WHAT NEEDS TO BE DONE: Only lines below containing the string "coreos" should be counted; please give that count by itself.

INFORMATION:
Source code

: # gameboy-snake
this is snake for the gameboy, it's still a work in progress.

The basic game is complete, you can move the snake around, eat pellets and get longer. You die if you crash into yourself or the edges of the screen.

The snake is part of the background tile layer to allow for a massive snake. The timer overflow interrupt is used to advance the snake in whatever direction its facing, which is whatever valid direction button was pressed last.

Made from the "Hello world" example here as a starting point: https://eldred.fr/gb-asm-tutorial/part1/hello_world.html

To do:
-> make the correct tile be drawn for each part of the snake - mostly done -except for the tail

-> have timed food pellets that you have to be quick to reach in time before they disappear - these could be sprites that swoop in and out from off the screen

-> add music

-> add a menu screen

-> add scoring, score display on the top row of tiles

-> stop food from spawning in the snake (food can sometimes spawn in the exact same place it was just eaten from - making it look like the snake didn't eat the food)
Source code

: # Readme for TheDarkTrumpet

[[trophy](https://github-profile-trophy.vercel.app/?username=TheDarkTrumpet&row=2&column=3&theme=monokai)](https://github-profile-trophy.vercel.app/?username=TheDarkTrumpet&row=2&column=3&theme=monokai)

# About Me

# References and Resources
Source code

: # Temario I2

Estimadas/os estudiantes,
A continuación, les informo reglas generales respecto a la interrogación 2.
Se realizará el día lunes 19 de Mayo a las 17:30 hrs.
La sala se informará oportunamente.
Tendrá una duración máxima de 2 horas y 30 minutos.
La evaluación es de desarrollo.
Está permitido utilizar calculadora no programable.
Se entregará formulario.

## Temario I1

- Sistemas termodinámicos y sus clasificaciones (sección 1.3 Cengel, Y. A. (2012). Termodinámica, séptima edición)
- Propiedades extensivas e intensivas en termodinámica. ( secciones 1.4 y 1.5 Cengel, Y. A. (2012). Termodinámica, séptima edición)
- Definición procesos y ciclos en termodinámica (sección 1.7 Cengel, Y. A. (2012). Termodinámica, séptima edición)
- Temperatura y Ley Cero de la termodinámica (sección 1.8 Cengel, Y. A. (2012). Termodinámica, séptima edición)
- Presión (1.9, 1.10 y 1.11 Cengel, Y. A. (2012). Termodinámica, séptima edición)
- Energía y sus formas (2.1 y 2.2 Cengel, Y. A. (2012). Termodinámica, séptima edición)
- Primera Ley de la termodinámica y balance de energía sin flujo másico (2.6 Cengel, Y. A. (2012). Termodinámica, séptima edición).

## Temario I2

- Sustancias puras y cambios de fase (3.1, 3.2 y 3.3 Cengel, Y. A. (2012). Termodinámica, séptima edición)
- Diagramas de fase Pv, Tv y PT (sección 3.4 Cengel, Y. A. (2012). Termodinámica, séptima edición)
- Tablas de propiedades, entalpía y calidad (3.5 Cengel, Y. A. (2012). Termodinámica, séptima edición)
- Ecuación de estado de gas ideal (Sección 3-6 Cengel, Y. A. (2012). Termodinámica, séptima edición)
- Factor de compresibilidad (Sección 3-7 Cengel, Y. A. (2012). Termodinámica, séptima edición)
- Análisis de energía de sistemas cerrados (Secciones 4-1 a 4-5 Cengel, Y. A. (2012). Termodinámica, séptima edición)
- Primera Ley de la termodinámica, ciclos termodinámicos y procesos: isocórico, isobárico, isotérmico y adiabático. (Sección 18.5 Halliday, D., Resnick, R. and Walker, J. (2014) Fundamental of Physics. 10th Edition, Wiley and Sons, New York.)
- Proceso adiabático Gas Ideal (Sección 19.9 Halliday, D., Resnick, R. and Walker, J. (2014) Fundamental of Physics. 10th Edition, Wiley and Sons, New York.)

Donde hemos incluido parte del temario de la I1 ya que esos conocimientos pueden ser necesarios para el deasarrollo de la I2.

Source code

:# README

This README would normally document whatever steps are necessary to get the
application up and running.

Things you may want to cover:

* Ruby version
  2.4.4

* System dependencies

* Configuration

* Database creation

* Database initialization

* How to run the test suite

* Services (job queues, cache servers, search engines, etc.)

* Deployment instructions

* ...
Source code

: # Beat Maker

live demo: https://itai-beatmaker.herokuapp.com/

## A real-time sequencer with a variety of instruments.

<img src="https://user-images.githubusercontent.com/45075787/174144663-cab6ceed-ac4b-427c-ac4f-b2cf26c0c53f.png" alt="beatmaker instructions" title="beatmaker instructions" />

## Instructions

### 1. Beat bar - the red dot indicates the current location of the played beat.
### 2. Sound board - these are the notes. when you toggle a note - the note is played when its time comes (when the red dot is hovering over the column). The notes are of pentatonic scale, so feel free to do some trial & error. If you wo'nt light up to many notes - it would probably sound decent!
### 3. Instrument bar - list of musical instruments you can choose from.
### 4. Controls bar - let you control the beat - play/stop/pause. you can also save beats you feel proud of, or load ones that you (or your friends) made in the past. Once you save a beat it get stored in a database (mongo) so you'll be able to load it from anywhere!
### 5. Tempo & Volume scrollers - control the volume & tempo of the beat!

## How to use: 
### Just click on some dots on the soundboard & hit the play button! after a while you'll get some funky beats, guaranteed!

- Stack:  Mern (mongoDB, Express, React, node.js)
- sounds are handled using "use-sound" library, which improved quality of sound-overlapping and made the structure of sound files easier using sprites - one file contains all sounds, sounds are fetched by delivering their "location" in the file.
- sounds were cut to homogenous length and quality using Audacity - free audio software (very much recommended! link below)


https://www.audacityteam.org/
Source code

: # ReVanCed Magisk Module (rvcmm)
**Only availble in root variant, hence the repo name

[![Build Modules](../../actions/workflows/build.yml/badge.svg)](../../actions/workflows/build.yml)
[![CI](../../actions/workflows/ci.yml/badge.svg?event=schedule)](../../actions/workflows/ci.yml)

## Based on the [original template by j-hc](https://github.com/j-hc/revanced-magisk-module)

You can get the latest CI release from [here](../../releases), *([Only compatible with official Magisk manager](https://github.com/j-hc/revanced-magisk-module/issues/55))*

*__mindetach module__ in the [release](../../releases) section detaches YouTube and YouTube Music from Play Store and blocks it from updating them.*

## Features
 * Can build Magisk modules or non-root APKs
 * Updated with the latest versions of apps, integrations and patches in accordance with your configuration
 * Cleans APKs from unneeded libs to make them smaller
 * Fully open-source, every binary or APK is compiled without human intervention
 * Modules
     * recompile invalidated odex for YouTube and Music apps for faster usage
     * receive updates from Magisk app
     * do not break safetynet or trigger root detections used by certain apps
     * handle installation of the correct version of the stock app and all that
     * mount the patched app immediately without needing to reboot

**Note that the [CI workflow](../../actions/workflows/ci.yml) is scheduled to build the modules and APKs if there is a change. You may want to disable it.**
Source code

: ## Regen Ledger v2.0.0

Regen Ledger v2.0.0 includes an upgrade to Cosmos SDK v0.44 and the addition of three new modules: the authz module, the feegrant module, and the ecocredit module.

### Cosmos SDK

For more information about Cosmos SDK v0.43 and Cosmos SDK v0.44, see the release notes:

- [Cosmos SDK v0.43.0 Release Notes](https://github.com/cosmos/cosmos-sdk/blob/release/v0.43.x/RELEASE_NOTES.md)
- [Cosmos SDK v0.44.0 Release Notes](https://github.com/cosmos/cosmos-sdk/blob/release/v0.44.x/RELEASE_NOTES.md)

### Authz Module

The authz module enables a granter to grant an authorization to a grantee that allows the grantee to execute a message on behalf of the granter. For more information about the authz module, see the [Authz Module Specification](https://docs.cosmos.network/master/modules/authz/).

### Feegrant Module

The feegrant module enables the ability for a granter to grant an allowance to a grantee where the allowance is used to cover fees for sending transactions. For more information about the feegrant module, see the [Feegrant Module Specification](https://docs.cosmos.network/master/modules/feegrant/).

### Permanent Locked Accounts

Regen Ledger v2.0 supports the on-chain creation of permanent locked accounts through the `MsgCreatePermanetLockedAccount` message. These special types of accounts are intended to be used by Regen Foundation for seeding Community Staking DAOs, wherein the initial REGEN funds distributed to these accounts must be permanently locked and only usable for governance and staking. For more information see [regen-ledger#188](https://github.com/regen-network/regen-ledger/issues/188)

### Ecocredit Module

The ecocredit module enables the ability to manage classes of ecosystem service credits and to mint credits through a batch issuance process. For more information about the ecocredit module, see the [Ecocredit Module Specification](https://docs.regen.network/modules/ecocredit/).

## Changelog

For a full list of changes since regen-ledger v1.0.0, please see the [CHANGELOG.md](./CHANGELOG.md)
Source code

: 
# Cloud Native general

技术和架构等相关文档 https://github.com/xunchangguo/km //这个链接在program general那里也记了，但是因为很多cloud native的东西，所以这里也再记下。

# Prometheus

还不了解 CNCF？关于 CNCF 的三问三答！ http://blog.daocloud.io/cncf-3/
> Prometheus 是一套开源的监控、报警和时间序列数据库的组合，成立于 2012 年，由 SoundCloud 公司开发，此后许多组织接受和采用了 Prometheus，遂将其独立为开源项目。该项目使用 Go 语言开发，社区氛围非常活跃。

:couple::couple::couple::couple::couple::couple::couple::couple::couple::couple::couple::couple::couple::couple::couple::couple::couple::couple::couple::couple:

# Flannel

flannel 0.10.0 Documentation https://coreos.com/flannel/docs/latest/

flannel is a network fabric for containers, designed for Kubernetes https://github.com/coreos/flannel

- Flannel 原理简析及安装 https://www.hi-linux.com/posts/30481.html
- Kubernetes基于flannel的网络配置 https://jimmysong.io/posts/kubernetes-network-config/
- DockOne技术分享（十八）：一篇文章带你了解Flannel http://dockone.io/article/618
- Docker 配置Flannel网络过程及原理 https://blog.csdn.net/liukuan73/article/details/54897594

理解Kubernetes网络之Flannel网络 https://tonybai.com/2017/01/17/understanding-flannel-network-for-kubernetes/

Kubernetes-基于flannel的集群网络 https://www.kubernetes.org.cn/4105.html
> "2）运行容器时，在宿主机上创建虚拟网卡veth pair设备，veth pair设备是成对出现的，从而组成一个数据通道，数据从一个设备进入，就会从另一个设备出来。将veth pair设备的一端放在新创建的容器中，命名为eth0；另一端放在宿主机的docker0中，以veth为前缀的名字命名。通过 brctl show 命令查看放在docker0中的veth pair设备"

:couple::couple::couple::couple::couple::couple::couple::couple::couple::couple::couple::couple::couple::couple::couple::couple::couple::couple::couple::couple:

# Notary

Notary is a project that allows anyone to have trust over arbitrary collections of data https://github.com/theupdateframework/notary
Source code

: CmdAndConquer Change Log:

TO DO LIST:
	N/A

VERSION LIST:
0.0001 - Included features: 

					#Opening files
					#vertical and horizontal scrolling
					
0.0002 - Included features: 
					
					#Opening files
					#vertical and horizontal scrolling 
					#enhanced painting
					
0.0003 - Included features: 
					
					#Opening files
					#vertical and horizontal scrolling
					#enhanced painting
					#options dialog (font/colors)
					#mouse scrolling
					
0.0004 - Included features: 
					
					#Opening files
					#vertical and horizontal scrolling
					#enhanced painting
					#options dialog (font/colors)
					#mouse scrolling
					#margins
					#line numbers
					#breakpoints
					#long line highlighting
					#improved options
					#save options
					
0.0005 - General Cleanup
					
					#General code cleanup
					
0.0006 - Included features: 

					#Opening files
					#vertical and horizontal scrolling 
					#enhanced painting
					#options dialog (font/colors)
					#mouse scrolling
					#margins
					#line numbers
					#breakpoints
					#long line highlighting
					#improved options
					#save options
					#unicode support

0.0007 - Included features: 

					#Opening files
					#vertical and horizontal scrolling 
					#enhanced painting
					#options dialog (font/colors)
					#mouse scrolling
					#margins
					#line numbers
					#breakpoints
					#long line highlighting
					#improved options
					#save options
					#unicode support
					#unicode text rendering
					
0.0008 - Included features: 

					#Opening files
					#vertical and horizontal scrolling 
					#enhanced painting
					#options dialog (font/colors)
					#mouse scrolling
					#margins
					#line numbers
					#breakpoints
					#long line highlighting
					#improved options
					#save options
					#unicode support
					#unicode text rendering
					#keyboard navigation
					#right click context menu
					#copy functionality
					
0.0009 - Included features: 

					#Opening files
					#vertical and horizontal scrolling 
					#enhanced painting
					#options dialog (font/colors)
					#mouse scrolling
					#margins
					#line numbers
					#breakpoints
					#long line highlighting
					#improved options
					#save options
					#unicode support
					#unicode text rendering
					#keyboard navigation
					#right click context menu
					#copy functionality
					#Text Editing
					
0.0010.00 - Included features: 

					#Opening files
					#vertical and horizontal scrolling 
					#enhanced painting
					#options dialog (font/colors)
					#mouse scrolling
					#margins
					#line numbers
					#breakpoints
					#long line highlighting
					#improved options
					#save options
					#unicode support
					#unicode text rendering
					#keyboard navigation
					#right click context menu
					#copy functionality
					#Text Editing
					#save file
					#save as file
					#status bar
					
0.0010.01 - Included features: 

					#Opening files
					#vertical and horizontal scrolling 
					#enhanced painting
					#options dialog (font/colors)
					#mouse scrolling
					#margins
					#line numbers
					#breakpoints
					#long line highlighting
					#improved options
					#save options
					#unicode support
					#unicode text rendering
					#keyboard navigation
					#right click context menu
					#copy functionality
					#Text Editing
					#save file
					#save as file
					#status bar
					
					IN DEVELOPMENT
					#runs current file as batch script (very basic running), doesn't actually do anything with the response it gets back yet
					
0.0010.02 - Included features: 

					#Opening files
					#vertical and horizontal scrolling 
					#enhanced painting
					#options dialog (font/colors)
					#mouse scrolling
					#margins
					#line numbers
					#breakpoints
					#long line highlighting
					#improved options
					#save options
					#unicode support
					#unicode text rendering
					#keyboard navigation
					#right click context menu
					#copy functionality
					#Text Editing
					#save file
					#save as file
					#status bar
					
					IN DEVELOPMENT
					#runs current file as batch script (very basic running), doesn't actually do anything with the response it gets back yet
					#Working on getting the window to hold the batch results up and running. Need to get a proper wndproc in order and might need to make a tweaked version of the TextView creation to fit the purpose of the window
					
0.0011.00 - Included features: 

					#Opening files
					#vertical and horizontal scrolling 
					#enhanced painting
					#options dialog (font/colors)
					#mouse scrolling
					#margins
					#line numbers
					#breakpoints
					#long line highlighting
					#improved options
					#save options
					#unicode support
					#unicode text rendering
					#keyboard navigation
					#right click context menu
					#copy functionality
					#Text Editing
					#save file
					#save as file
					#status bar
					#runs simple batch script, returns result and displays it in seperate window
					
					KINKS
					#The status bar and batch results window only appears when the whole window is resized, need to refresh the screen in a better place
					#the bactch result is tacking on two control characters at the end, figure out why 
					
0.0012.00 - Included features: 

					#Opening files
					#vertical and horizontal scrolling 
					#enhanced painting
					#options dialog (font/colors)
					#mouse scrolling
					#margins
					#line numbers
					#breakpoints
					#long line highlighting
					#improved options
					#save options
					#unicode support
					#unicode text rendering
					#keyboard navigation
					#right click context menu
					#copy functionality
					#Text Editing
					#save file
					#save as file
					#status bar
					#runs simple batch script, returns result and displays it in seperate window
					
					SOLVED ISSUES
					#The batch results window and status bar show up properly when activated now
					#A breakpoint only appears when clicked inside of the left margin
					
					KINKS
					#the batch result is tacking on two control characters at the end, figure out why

RESULT OF THIS TASK: 2